Abstract:
A method and system for processing an output signal of a throttle opening degree sensor is disclosed. According to this signal processing, a predetermined correction of the output signal of the throttle sensor is prohibited when a rate of change of the output signal fails to be less than a predetermined value.

Description:
BACKGROUND OF THE INVENTION 
     The present invention relates to a method of and a system for processing an output signal of a throttle opening degree sensor. 

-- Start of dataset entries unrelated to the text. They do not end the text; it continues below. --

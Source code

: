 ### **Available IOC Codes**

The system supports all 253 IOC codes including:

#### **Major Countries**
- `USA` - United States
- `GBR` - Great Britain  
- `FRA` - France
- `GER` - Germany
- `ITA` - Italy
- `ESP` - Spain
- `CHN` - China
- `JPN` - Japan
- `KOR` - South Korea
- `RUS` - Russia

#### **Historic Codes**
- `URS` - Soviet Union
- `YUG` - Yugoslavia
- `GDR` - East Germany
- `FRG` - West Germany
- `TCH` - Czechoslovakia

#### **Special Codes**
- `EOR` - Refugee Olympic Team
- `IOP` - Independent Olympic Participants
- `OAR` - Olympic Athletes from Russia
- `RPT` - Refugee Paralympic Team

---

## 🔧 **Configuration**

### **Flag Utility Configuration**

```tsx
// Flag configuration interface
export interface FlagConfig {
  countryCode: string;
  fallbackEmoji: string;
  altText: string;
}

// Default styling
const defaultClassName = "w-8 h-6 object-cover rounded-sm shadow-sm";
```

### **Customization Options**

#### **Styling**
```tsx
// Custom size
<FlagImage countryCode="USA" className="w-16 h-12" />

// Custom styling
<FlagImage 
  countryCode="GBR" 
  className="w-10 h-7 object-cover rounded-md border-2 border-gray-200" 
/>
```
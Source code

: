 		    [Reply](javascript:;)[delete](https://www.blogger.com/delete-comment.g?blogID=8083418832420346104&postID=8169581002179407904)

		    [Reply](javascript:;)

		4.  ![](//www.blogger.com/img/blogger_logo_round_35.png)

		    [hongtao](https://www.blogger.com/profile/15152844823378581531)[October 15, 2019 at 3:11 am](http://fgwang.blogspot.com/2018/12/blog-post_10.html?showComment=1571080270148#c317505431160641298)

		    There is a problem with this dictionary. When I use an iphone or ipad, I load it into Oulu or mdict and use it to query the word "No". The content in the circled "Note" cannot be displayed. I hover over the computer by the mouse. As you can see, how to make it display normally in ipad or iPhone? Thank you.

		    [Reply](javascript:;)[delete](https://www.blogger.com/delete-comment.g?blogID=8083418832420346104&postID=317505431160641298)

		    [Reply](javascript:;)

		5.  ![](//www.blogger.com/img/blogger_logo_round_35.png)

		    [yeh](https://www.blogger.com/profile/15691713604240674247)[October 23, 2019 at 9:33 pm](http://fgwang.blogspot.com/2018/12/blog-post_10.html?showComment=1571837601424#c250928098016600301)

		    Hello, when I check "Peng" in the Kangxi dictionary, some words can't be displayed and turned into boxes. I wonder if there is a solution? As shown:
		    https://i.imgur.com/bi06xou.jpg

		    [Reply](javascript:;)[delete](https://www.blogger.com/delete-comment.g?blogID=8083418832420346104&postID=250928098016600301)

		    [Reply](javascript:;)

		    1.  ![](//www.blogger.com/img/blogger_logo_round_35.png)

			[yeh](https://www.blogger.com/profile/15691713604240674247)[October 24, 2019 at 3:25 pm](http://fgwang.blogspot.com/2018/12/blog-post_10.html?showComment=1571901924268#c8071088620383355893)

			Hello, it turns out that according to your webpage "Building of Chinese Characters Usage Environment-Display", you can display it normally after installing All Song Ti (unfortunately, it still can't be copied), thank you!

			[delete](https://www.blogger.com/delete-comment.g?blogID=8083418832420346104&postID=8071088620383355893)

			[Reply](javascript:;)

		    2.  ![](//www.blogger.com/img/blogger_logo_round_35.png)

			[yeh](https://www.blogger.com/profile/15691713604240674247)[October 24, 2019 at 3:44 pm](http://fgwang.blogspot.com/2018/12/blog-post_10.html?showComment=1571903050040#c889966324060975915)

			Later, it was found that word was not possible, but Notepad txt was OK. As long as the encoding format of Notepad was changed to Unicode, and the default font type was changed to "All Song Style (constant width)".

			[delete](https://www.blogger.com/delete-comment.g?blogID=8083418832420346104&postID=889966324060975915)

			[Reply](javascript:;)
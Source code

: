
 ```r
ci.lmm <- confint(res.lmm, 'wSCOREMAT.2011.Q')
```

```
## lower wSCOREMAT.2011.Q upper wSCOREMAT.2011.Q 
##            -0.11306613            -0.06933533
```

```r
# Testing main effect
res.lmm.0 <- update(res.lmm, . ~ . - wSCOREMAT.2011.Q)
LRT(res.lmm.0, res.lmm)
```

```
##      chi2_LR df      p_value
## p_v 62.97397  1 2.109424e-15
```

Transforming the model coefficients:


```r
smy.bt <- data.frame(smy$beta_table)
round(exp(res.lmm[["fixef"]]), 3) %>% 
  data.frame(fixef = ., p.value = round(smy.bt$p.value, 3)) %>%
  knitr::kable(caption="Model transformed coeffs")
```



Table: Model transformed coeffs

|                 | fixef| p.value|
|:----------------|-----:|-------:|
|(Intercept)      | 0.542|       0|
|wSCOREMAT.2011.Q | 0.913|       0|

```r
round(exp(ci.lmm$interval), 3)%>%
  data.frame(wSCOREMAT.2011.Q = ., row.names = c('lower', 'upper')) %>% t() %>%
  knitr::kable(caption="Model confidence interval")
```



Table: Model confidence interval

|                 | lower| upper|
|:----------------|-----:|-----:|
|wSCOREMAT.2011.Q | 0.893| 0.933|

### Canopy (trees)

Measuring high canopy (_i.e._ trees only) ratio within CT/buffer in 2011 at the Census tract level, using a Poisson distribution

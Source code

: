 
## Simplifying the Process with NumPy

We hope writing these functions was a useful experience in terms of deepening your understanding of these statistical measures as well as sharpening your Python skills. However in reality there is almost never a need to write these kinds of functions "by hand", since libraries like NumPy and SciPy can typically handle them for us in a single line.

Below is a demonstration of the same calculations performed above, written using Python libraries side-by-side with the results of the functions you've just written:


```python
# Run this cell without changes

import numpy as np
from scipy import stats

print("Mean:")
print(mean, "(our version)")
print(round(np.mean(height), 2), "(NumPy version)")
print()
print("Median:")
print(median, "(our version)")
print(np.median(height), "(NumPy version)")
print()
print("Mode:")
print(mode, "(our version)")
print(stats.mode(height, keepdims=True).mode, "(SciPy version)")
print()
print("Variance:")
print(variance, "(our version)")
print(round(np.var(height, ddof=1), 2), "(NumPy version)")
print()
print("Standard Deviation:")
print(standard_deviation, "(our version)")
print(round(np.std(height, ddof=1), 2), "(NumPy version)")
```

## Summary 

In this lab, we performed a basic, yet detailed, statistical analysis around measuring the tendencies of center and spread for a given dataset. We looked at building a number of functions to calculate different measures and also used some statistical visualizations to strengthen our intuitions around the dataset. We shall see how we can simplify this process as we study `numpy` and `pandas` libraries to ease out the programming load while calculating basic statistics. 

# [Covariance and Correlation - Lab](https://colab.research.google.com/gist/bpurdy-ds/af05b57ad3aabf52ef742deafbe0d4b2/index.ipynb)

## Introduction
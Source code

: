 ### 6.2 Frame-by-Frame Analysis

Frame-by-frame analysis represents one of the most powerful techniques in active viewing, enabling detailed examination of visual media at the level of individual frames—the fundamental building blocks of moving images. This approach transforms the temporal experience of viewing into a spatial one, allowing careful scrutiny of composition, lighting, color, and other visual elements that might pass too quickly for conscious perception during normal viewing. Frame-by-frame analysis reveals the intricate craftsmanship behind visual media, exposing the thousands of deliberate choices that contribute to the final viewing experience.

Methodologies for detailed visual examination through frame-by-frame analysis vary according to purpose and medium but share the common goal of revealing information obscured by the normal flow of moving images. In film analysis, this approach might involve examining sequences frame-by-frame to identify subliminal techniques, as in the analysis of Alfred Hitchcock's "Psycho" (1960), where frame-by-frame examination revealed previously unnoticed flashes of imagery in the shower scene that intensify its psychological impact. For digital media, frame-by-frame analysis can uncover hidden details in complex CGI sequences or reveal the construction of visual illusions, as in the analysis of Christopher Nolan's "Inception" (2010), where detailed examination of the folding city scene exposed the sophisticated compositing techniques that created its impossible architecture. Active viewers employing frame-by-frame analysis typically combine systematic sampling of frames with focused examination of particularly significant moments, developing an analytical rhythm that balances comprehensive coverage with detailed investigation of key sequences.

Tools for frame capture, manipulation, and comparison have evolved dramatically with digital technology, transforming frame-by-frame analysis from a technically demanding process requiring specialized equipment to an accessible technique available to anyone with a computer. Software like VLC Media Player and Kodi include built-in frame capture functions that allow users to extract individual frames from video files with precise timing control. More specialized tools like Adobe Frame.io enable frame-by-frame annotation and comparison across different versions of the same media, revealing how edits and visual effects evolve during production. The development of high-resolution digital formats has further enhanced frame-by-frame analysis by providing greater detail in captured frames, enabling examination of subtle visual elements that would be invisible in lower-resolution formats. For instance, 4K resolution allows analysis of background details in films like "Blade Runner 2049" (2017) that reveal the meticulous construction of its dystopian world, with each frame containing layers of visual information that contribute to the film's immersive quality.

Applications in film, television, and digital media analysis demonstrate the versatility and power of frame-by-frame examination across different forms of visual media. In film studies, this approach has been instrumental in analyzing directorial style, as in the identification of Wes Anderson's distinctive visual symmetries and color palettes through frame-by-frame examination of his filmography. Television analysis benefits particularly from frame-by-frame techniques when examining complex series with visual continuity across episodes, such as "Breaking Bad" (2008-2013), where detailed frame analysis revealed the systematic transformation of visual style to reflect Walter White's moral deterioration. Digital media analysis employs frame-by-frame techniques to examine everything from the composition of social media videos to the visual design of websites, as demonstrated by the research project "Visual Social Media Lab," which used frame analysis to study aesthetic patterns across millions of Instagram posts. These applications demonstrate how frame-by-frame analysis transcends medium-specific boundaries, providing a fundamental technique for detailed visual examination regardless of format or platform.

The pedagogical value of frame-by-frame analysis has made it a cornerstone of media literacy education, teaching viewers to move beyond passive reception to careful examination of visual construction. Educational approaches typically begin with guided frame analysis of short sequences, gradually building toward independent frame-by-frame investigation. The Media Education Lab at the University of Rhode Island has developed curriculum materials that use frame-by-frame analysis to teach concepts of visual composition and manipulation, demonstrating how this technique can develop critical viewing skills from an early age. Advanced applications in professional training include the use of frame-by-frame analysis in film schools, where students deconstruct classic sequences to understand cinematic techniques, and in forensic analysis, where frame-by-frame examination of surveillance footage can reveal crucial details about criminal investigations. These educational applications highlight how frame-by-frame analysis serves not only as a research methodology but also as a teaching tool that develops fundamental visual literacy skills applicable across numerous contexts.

     In automatic transmissions, a degree of opening of an engine throttle valve is detected by a throttle opening degree sensor. In order to compensate for a possible error due to an inappropriate mounting of the throttle opening degree sensor and/or for a product-to-product variability in the throttle opening degree sensor, a predetermined correction of the output signal of the throttle opening degree sensor is conducted. According to Japanese Patent Application First (unexamined) Publication No. 63-180755, an idle switch is provided and a predetermined correction of the output signal of a throttle opening degree sensor is conducted based on the actual output signal generated by the throttle sensor when the idle switch is rendered ON. According to Japanese Utility Model Application First (unexamined) Publication No. 1-14445, it is recognized that the engine throttle valve is fully closed when the engine revolution speed continues to stay in a predetermined low speed range for a predetermined period of time, and the actual output signal of the throttle sensor generated under this condition is used to conduct a predetermined correction of the output signal of the throttle sensor. 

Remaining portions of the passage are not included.